▶ ASSIGNED TASK
Please write out each entry below exactly as given.

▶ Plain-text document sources
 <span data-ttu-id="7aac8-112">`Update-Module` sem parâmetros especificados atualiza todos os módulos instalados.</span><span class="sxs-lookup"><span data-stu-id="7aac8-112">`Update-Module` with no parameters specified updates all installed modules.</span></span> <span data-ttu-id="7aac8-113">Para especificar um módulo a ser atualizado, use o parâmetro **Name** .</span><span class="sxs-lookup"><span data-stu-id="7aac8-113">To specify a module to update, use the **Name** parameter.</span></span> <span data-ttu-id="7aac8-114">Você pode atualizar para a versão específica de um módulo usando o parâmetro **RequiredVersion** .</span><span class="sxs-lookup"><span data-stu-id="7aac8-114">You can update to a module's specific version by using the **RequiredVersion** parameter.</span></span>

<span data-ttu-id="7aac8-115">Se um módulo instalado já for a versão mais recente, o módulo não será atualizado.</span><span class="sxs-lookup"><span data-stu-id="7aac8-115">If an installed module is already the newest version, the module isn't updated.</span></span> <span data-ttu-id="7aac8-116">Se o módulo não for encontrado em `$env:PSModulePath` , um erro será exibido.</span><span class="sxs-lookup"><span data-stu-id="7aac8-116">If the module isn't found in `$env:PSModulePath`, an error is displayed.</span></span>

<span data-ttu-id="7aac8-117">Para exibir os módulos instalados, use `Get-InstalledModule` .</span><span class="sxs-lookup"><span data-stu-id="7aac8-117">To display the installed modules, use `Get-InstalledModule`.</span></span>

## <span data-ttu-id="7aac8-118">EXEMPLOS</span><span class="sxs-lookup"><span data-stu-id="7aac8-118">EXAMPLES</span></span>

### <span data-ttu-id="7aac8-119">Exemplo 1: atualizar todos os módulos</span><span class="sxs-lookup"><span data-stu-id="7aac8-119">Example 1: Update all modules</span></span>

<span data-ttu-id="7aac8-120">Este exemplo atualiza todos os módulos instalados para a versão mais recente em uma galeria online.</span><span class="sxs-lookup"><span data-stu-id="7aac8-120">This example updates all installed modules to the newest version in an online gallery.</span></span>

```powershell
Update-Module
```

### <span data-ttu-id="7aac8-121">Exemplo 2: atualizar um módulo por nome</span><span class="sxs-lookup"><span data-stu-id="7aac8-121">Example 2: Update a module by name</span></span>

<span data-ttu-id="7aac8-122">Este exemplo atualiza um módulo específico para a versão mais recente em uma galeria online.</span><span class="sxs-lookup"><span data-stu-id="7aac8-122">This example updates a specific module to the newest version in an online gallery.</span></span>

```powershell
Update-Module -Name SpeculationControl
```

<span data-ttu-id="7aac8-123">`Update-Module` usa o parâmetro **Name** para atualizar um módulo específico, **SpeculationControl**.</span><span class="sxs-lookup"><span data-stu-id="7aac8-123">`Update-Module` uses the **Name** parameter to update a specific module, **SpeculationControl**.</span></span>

▶ OUTPUT
 <span data-ttu-id="7aac8-112">`Update-Module` sem parâmetros especificados atualiza todos os módulos instalados.</span><span class="sxs-lookup"><span data-stu-id="7aac8-112">`Update-Module` with no parameters specified updates all installed modules.</span></span> <span data-ttu-id="7aac8-113">Para especificar um módulo a ser atualizado, use o parâmetro **Name** .</span><span class="sxs-lookup"><span data-stu-id="7aac8-113">To specify a module to update, use the **Name** parameter.</span></span> <span data-ttu-id="7aac8-114">Você pode atualizar para a versão específica de um módulo usando o parâmetro **RequiredVersion** .</span><span class="sxs-lookup"><span data-stu-id="7aac8-114">You can update to a module's specific version by using the **RequiredVersion** parameter.</span></span>

<span data-ttu-id="7aac8-115">Se um módulo instalado já for a versão mais recente, o módulo não será atualizado.</span><span class="sxs-lookup"><span data-stu-id="7aac8-115">If an installed module is already the newest version, the module isn't updated.</span></span> <span data-ttu-id="7aac8-116">Se o módulo não for encontrado em `$env:PSModulePath` , um erro será exibido.</span><span class="sxs-lookup"><span data-stu-id="7aac8-116">If the module isn't found in `$env:PSModulePath`, an error is displayed.</span></span>

<span data-ttu-id="7aac8-117">Para exibir os módulos instalados, use `Get-InstalledModule` .</span><span class="sxs-lookup"><span data-stu-id="7aac8-117">To display the installed modules, use `Get-InstalledModule`.</span></span>

## <span data-ttu-id="7aac8-118">EXEMPLOS</span><span class="sxs-lookup"><span data-stu-id="7aac8-118">EXAMPLES</span></span>

### <span data-ttu-id="7aac8-119">Exemplo 1: atualizar todos os módulos</span><span class="sxs-lookup"><span data-stu-id="7aac8-119">Example 1: Update all modules</span></span>

<span data-ttu-id="7aac8-120">Este exemplo atualiza todos os módulos instalados para a versão mais recente em uma galeria online.</span><span class="sxs-lookup"><span data-stu-id="7aac8-120">This example updates all installed modules to the newest version in an online gallery.</span></span>

```powershell
Update-Module
```

### <span data-ttu-id="7aac8-121">Exemplo 2: atualizar um módulo por nome</span><span class="sxs-lookup"><span data-stu-id="7aac8-121">Example 2: Update a module by name</span></span>

<span data-ttu-id="7aac8-122">Este exemplo atualiza um módulo específico para a versão mais recente em uma galeria online.</span><span class="sxs-lookup"><span data-stu-id="7aac8-122">This example updates a specific module to the newest version in an online gallery.</span></span>

```powershell
Update-Module -Name SpeculationControl
```

<span data-ttu-id="7aac8-123">`Update-Module` usa o parâmetro **Name** para atualizar um módulo específico, **SpeculationControl**.</span><span class="sxs-lookup"><span data-stu-id="7aac8-123">`Update-Module` uses the **Name** parameter to update a specific module, **SpeculationControl**.</span></span>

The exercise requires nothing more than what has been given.